Reputation: 33
I have a question about referencing objects by retrieving the name of the object from a variable.
SETUP
library(data.table)
object <- c("one", "two", "three")
attributes <- c("green, blue, red", "red", "blue, orange")
DT <- data.table(object,attributes) ; DT
object attributes
1: one green, blue, red
2: two red
3: three blue, orange
This is the base setup I have (simplified data). I have objects with names and each has attributes assigned. The attributes are in the original dataset as comma delimited strings in a single cell of the table. The attributes come from a finite, knowable list of attributes. In this example I use colors. I need to be able to find objects by attribute. So, subset out all the object with "red" as an attribute. (in the real world example there are 20k objects and ~200 attributes) What I want, after receiving the raw data and creating a data.table, is to create flag columns for all the possible attributes to facilitate searches/sub-setting. So this…
DT[, isRed := FALSE]
DT[, isGreen := FALSE]
DT[, isBlue := FALSE]
DT[, isOrange := FALSE]
DT
object attributes isRed isGreen isBlue isOrange
1: one green, blue, red FALSE FALSE FALSE FALSE
2: two red FALSE FALSE FALSE FALSE
3: three blue, orange FALSE FALSE FALSE FALSE
This creates my baseline data.table, all the flag columns are in place and set FALSE prior to processing.

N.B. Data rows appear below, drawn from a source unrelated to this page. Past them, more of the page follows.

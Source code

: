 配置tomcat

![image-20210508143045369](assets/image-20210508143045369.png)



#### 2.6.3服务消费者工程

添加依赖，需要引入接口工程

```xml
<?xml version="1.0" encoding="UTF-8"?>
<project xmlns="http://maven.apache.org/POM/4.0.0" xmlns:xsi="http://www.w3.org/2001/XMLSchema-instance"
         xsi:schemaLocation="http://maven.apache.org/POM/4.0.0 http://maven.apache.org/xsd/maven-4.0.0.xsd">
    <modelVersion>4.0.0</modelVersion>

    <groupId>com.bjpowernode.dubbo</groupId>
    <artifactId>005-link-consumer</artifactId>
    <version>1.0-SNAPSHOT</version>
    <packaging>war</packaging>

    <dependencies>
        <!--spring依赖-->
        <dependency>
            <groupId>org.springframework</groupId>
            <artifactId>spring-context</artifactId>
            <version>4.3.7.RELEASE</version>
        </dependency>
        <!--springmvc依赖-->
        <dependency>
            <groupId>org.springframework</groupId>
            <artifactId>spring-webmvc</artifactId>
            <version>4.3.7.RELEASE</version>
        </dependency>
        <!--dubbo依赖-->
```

The processing is to take the attribute string, parse out the individual attributes, and set the flag accordingly. This is what I am doing…
# take the first object, parse the attributes into a data.table
split.attributes <-
str_split(DT[object == "one", attributes], ",", n = Inf) %>%
transpose() %>%
data.table()
split.attributes
.
1: green
2: blue
3: red
# format the attributes with initial Uppercase, and update the data.table
# ignore the extraneous string manipulates (like "\\s") in the real world example
# the attributes are sometimes two word strings that are then a
# single flag name, i.e., "blue green" -> "BlueGreen"
split.attributes <- split.attributes[,.] %>%
str_to_title() %>%
str_remove("\\s") %>%
as.list() %>%
data.table()
split.attributes
.
1: Green
2: Blue
3: Red
I already have all the flag column names in the form of "is", i.e, "isRed", so convert the data.table…
# paste "is" in front of the attribute and change the column name to avoid referring to "." later
split.attributes[, col.names := paste0("is",.)]
split.attributes
. col.names
1: Green isGreen
2: Blue isBlue
3: Red isRed
# then remove the extraneous column
split.attributes[, . := NULL]
split.attributes
col.names
1: isGreen
2: isBlue
3: isRed
I now have a set of flag names (that match the actual column names) for the first object in my original data table and I want to assign new values (TRUE) to those flags. What I want to do is call the value from split.attributes[1] and use it as the name of a column in DT. I know one way to do this…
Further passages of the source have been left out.